What is the best image format for small file sizes on Mac?
For photos, JPEG at 70-80% quality offers the best size-to-quality ratio. For graphics with transparency, PNG with lossless optimization. For maximum compression with modern browser support, WebP and AVIF beat both — Pixotter can convert to either format during compression.
Can I compress images in bulk on Mac without installing anything?
Yes. Use the sips CLI in Terminal with a bash loop (see the sips section above), or build an Automator Quick Action for a right-click workflow. Both ship with macOS.
Will compressing images remove my photo metadata (EXIF)?
Preview and sips preserve most metadata. ImageOptim strips metadata by default (configurable in preferences). Photos strips location data on export. If you need to keep metadata, check your tool's settings before compressing.
How do I compress a PNG on Mac?
Preview cannot compress PNGs effectively — it only adjusts JPEG quality. Use ImageOptim (v1.9.1) for lossless PNG optimization, or convert to WebP for much smaller files.
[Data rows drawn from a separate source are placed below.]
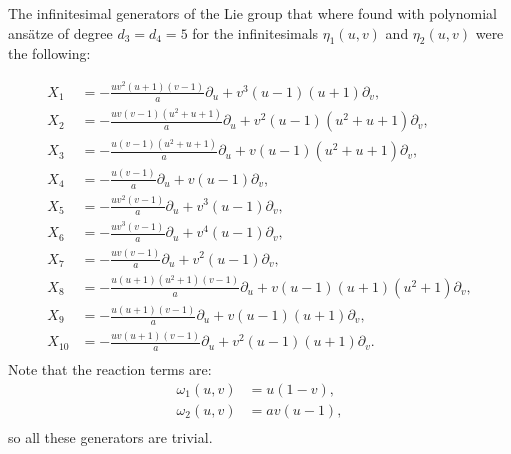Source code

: The infinitesimal generators of the Lie group that where found with polynomial ans\"atze of degree $d_3=d_4=5$ for the infinitesimals $\eta_1(u,v)$ and $\eta_2(u,v)$ were the following:

\begin{align*}
X_{1}&=- \frac{u v^{2} \left(u + 1\right) \left(v - 1\right)}{a}\partial_u+v^{3} \left(u - 1\right) \left(u + 1\right)\partial_v,\\
X_{2}&=- \frac{u v \left(v - 1\right) \left(u^{2} + u + 1\right)}{a}\partial_u+v^{2} \left(u - 1\right) \left(u^{2} + u + 1\right)\partial_v,\\
X_{3}&=- \frac{u \left(v - 1\right) \left(u^{2} + u + 1\right)}{a}\partial_u+v \left(u - 1\right) \left(u^{2} + u + 1\right)\partial_v,\\
X_{4}&=- \frac{u \left(v - 1\right)}{a}\partial_u+v \left(u - 1\right)\partial_v,\\
X_{5}&=- \frac{u v^{2} \left(v - 1\right)}{a}\partial_u+v^{3} \left(u - 1\right)\partial_v,\\
X_{6}&=- \frac{u v^{3} \left(v - 1\right)}{a}\partial_u+v^{4} \left(u - 1\right)\partial_v,\\
X_{7}&=- \frac{u v \left(v - 1\right)}{a}\partial_u+v^{2} \left(u - 1\right)\partial_v,\\
X_{8}&=- \frac{u \left(u + 1\right) \left(u^{2} + 1\right) \left(v - 1\right)}{a}\partial_u+v \left(u - 1\right) \left(u + 1\right) \left(u^{2} + 1\right)\partial_v,\\
X_{9}&=- \frac{u \left(u + 1\right) \left(v - 1\right)}{a}\partial_u+v \left(u - 1\right) \left(u + 1\right)\partial_v,\\
X_{10}&=- \frac{u v \left(u + 1\right) \left(v - 1\right)}{a}\partial_u+v^{2} \left(u - 1\right) \left(u + 1\right)\partial_v.\\
\end{align*}
Note that the reaction terms are:
\begin{align*}
\omega_1(u,v)&=u \left(1 - v\right),\\
\omega_2(u,v)&=a v \left(u - 1\right),\\
\end{align*}
so all these generators are trivial.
Our PNG compression guide covers this in detail.
What JPEG quality level should I use?
For web images: 60-75%. For print or archival: 85-95%. Below 50%, compression artifacts become obvious on most photos. Use Preview's quality slider or sips -s formatOptions 70 to experiment — the estimated file size updates in real time in Preview.
Is Pixotter safe to use for sensitive images?
Yes. Pixotter processes images entirely in your browser using WebAssembly. Your files never leave your Mac — nothing is uploaded to a server. This makes it safe for confidential documents, medical images, or any file you would rather not send to a cloud service.
How do I automate image compression on Mac?
Three options: (1) A sips bash script triggered by a cron job or folder action. (2) An Automator Quick Action attached to Finder's right-click menu. (3) A Shortcuts automation triggered on a schedule or folder change. The sips approach gives the most control; Automator is the most beginner-friendly.